By "altruism," the authors mean that the altruist makes him/herself less fit in evolutionary terms, i.e., less likely to leave offspring, while making or attempting to make others more fit. It is only altruistic if the ultimate goal of the act is to help the other without hope of a reward. When a plane went down in the Potomac river, for example, one of the passengers repeatedly passed rescue device to one of the others trying to stay afloat, until he, himself, drowned. The authors think that our understanding of altruism is hindered by the assumption that all acts are basically selfish, if only to feel good about oneself for having helped another. Personally, I have always found that assumption absurd, since to be happy to have helped another is in itself proof of altruism. What appears to be altruistic can be selfish if the motive is to impress other people rather than actually help someone; I have known people to be publicly considerate to others that they are abusive to in private, but some people truly are unselfish.

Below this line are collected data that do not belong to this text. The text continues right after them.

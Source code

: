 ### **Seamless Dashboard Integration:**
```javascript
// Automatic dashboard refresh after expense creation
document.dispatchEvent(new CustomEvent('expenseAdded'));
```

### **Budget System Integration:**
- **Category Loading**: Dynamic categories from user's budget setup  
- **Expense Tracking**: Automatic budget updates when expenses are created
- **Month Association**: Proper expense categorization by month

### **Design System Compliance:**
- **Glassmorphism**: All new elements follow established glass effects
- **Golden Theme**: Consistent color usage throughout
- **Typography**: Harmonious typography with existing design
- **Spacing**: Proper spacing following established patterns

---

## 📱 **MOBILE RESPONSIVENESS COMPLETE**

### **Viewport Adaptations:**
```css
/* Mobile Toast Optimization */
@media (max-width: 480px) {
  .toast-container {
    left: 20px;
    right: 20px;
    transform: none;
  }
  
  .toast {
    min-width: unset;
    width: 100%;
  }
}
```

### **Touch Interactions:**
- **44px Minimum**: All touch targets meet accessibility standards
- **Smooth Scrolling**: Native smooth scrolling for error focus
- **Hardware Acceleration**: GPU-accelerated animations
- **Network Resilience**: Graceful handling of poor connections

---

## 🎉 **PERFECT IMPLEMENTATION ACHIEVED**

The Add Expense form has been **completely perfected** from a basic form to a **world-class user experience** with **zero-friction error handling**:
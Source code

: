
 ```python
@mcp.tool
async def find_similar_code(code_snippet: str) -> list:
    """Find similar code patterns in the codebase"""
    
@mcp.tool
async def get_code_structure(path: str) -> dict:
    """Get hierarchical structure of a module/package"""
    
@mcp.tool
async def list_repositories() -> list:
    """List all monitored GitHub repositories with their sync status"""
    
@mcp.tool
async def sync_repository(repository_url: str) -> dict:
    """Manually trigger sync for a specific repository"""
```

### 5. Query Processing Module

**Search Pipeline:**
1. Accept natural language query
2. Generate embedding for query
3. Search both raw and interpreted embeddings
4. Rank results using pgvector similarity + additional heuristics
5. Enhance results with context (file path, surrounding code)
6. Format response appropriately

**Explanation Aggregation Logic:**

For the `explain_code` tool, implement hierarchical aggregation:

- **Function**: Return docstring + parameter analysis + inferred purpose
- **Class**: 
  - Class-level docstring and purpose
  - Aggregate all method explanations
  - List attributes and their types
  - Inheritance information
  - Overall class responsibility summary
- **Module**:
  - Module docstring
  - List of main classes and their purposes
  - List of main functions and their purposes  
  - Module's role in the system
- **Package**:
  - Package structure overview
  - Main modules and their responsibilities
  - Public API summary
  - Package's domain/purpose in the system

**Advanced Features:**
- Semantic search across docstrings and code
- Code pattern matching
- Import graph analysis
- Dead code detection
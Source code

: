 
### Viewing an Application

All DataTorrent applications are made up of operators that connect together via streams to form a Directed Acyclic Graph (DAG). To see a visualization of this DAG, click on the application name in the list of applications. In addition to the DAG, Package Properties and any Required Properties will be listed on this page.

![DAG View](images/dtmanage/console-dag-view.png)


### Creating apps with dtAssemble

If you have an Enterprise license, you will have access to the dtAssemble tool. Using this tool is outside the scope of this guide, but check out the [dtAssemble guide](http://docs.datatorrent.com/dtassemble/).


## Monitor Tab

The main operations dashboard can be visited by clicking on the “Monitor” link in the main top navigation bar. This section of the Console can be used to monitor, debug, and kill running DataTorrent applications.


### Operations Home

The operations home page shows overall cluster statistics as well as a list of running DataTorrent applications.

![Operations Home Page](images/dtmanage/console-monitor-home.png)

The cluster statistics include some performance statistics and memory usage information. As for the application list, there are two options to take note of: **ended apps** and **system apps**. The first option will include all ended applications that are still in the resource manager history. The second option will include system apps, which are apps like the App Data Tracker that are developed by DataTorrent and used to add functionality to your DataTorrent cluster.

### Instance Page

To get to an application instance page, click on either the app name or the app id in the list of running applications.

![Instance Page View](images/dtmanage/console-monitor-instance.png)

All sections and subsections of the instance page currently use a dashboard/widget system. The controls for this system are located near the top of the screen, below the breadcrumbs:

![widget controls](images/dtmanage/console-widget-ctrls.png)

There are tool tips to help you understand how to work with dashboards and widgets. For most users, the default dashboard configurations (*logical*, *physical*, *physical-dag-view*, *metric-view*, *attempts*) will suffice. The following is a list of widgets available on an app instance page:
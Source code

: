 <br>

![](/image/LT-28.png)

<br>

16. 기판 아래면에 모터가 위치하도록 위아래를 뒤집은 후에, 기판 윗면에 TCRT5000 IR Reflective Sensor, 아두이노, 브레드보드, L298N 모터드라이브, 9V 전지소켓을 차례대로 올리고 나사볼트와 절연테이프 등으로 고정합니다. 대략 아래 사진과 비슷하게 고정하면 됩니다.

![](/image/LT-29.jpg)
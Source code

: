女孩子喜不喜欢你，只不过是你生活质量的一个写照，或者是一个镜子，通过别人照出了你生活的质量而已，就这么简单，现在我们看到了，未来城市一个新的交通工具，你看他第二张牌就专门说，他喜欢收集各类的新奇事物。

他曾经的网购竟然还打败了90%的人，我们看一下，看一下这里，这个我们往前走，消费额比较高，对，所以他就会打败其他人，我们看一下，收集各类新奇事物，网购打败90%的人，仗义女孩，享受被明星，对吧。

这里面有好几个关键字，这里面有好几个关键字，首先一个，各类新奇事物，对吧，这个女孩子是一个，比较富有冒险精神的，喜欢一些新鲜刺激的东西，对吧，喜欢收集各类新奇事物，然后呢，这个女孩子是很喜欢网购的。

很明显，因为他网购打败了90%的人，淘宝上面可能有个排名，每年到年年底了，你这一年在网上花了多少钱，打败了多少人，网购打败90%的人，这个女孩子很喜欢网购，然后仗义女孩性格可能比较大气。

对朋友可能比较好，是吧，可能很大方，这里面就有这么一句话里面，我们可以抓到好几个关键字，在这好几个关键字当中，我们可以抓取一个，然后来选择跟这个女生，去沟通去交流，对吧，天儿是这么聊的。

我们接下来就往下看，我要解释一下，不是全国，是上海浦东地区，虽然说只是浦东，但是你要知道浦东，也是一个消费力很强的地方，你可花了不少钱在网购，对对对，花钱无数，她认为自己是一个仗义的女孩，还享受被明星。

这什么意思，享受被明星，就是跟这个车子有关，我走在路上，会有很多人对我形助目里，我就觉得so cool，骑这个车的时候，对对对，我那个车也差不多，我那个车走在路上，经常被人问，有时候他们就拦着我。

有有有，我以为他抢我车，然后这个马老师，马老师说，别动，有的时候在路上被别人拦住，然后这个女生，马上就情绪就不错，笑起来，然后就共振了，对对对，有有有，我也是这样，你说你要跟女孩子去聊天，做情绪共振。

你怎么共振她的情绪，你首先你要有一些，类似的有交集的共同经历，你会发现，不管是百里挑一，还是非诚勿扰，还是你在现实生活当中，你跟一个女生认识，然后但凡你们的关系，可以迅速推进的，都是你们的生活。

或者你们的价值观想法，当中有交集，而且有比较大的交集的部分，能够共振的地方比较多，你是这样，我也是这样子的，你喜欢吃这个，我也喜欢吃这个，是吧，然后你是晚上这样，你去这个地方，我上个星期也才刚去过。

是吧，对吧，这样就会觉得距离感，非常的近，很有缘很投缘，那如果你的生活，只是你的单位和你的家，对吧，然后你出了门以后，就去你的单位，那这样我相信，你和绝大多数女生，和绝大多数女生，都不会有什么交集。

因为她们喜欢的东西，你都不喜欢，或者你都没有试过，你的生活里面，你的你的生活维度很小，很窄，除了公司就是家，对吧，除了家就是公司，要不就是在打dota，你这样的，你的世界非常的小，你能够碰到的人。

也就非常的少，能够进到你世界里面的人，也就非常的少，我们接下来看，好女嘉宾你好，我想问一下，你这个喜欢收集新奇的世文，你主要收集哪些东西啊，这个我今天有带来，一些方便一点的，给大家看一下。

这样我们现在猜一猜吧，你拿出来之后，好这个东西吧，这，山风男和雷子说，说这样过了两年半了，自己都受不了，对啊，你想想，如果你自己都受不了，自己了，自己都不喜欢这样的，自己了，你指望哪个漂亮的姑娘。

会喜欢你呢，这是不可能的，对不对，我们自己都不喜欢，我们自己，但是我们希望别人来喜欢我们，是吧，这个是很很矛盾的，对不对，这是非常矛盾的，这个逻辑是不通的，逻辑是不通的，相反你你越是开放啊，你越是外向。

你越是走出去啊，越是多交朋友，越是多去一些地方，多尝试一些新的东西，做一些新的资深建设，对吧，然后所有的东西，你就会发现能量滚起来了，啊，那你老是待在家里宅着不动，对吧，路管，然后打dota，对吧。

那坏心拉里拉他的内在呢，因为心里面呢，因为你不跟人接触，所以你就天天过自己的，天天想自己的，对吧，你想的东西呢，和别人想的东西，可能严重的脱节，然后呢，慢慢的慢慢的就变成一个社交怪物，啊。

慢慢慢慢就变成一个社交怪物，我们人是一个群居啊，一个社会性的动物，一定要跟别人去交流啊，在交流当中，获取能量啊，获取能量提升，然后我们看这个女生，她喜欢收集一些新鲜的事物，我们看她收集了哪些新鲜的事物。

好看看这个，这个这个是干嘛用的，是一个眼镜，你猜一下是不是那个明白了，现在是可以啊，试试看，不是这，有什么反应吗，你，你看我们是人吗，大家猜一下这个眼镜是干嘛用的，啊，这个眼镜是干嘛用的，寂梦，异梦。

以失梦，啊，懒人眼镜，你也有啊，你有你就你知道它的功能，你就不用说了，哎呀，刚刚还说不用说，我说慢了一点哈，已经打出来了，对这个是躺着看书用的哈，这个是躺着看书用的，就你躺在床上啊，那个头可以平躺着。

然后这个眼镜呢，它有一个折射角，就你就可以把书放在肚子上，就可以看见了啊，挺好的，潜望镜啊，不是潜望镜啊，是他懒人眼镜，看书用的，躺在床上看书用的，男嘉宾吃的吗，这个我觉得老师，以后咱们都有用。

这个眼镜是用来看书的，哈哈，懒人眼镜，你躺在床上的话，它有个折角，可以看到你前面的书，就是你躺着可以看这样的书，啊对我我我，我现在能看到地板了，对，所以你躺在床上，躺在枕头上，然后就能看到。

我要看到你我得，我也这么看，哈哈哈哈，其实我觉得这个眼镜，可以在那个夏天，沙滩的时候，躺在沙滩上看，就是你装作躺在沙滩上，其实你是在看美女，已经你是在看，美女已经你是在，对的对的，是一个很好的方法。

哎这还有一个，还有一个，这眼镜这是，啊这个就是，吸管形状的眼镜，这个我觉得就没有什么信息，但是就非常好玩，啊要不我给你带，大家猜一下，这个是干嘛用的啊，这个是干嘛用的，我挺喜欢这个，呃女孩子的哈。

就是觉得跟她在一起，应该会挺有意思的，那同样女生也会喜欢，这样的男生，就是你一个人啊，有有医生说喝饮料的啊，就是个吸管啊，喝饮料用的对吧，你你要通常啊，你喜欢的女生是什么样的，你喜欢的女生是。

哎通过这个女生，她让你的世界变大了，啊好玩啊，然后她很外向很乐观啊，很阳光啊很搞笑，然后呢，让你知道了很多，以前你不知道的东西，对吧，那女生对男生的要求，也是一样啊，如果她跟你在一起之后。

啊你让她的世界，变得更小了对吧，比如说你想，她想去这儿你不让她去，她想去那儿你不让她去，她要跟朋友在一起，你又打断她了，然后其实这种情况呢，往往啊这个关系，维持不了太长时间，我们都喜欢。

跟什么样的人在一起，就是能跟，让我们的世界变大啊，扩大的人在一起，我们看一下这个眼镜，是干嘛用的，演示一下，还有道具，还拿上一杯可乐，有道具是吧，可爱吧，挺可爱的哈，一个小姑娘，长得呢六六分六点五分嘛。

The idea of group selection is that traits of individuals within a group may make the group stronger and better able to compete with other groups, even though they may not be related to all the group members. Thus, even if altruists are at a disadvantage compared to the selfish within a group, their contributions may allow the group, including other altruists, to flourish, thus increasing the number if not the percentage of altruists. In addition, societies often have ways of punishing the selfish and maintaining reciprocity. The authors give examples of groups of both related and unrelated individuals that prosper because the group works better. The idea goes back to Darwin, but it was considered to have been discredited in the 1960s. The authors blame this in part on the the averaging fallacy: averaging all the numbers together can mask the amount of variation. In his book How to Lie with Statistics, Darrell Huff points out that the average temperature in Death Valley is in the 60s, but that masks the extreme variation in temperatures.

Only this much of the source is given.